(Data extract Opens)
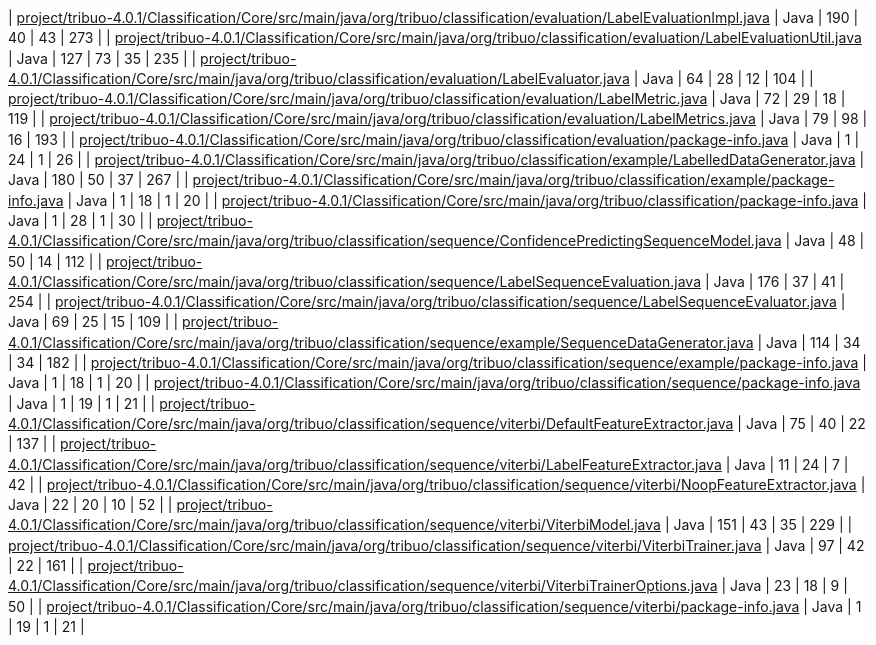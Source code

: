 | [project/tribuo-4.0.1/Classification/Core/src/main/java/org/tribuo/classification/evaluation/LabelEvaluationImpl.java](/project/tribuo-4.0.1/Classification/Core/src/main/java/org/tribuo/classification/evaluation/LabelEvaluationImpl.java) | Java | 190 | 40 | 43 | 273 |
| [project/tribuo-4.0.1/Classification/Core/src/main/java/org/tribuo/classification/evaluation/LabelEvaluationUtil.java](/project/tribuo-4.0.1/Classification/Core/src/main/java/org/tribuo/classification/evaluation/LabelEvaluationUtil.java) | Java | 127 | 73 | 35 | 235 |
| [project/tribuo-4.0.1/Classification/Core/src/main/java/org/tribuo/classification/evaluation/LabelEvaluator.java](/project/tribuo-4.0.1/Classification/Core/src/main/java/org/tribuo/classification/evaluation/LabelEvaluator.java) | Java | 64 | 28 | 12 | 104 |
| [project/tribuo-4.0.1/Classification/Core/src/main/java/org/tribuo/classification/evaluation/LabelMetric.java](/project/tribuo-4.0.1/Classification/Core/src/main/java/org/tribuo/classification/evaluation/LabelMetric.java) | Java | 72 | 29 | 18 | 119 |
| [project/tribuo-4.0.1/Classification/Core/src/main/java/org/tribuo/classification/evaluation/LabelMetrics.java](/project/tribuo-4.0.1/Classification/Core/src/main/java/org/tribuo/classification/evaluation/LabelMetrics.java) | Java | 79 | 98 | 16 | 193 |
| [project/tribuo-4.0.1/Classification/Core/src/main/java/org/tribuo/classification/evaluation/package-info.java](/project/tribuo-4.0.1/Classification/Core/src/main/java/org/tribuo/classification/evaluation/package-info.java) | Java | 1 | 24 | 1 | 26 |
| [project/tribuo-4.0.1/Classification/Core/src/main/java/org/tribuo/classification/example/LabelledDataGenerator.java](/project/tribuo-4.0.1/Classification/Core/src/main/java/org/tribuo/classification/example/LabelledDataGenerator.java) | Java | 180 | 50 | 37 | 267 |
| [project/tribuo-4.0.1/Classification/Core/src/main/java/org/tribuo/classification/example/package-info.java](/project/tribuo-4.0.1/Classification/Core/src/main/java/org/tribuo/classification/example/package-info.java) | Java | 1 | 18 | 1 | 20 |
| [project/tribuo-4.0.1/Classification/Core/src/main/java/org/tribuo/classification/package-info.java](/project/tribuo-4.0.1/Classification/Core/src/main/java/org/tribuo/classification/package-info.java) | Java | 1 | 28 | 1 | 30 |
| [project/tribuo-4.0.1/Classification/Core/src/main/java/org/tribuo/classification/sequence/ConfidencePredictingSequenceModel.java](/project/tribuo-4.0.1/Classification/Core/src/main/java/org/tribuo/classification/sequence/ConfidencePredictingSequenceModel.java) | Java | 48 | 50 | 14 | 112 |
| [project/tribuo-4.0.1/Classification/Core/src/main/java/org/tribuo/classification/sequence/LabelSequenceEvaluation.java](/project/tribuo-4.0.1/Classification/Core/src/main/java/org/tribuo/classification/sequence/LabelSequenceEvaluation.java) | Java | 176 | 37 | 41 | 254 |
| [project/tribuo-4.0.1/Classification/Core/src/main/java/org/tribuo/classification/sequence/LabelSequenceEvaluator.java](/project/tribuo-4.0.1/Classification/Core/src/main/java/org/tribuo/classification/sequence/LabelSequenceEvaluator.java) | Java | 69 | 25 | 15 | 109 |
| [project/tribuo-4.0.1/Classification/Core/src/main/java/org/tribuo/classification/sequence/example/SequenceDataGenerator.java](/project/tribuo-4.0.1/Classification/Core/src/main/java/org/tribuo/classification/sequence/example/SequenceDataGenerator.java) | Java | 114 | 34 | 34 | 182 |
| [project/tribuo-4.0.1/Classification/Core/src/main/java/org/tribuo/classification/sequence/example/package-info.java](/project/tribuo-4.0.1/Classification/Core/src/main/java/org/tribuo/classification/sequence/example/package-info.java) | Java | 1 | 18 | 1 | 20 |
| [project/tribuo-4.0.1/Classification/Core/src/main/java/org/tribuo/classification/sequence/package-info.java](/project/tribuo-4.0.1/Classification/Core/src/main/java/org/tribuo/classification/sequence/package-info.java) | Java | 1 | 19 | 1 | 21 |
| [project/tribuo-4.0.1/Classification/Core/src/main/java/org/tribuo/classification/sequence/viterbi/DefaultFeatureExtractor.java](/project/tribuo-4.0.1/Classification/Core/src/main/java/org/tribuo/classification/sequence/viterbi/DefaultFeatureExtractor.java) | Java | 75 | 40 | 22 | 137 |
| [project/tribuo-4.0.1/Classification/Core/src/main/java/org/tribuo/classification/sequence/viterbi/LabelFeatureExtractor.java](/project/tribuo-4.0.1/Classification/Core/src/main/java/org/tribuo/classification/sequence/viterbi/LabelFeatureExtractor.java) | Java | 11 | 24 | 7 | 42 |
| [project/tribuo-4.0.1/Classification/Core/src/main/java/org/tribuo/classification/sequence/viterbi/NoopFeatureExtractor.java](/project/tribuo-4.0.1/Classification/Core/src/main/java/org/tribuo/classification/sequence/viterbi/NoopFeatureExtractor.java) | Java | 22 | 20 | 10 | 52 |
| [project/tribuo-4.0.1/Classification/Core/src/main/java/org/tribuo/classification/sequence/viterbi/ViterbiModel.java](/project/tribuo-4.0.1/Classification/Core/src/main/java/org/tribuo/classification/sequence/viterbi/ViterbiModel.java) | Java | 151 | 43 | 35 | 229 |
| [project/tribuo-4.0.1/Classification/Core/src/main/java/org/tribuo/classification/sequence/viterbi/ViterbiTrainer.java](/project/tribuo-4.0.1/Classification/Core/src/main/java/org/tribuo/classification/sequence/viterbi/ViterbiTrainer.java) | Java | 97 | 42 | 22 | 161 |
| [project/tribuo-4.0.1/Classification/Core/src/main/java/org/tribuo/classification/sequence/viterbi/ViterbiTrainerOptions.java](/project/tribuo-4.0.1/Classification/Core/src/main/java/org/tribuo/classification/sequence/viterbi/ViterbiTrainerOptions.java) | Java | 23 | 18 | 9 | 50 |
| [project/tribuo-4.0.1/Classification/Core/src/main/java/org/tribuo/classification/sequence/viterbi/package-info.java](/project/tribuo-4.0.1/Classification/Core/src/main/java/org/tribuo/classification/sequence/viterbi/package-info.java) | Java | 1 | 19 | 1 | 21 |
(Data extract Closes)
◆ Work task: Give back exactly the lines from the first line of the data through the line with "40 | 43 | 273 |", pictures excluded.

◆ Task result:
Source code

: | [project/tribuo-4.0.1/Classification/Core/src/main/java/org/tribuo/classification/evaluation/LabelEvaluationImpl.java](/project/tribuo-4.0.1/Classification/Core/src/main/java/org/tribuo/classification/evaluation/LabelEvaluationImpl.java) | Java | 190 | 40 | 43 | 273 |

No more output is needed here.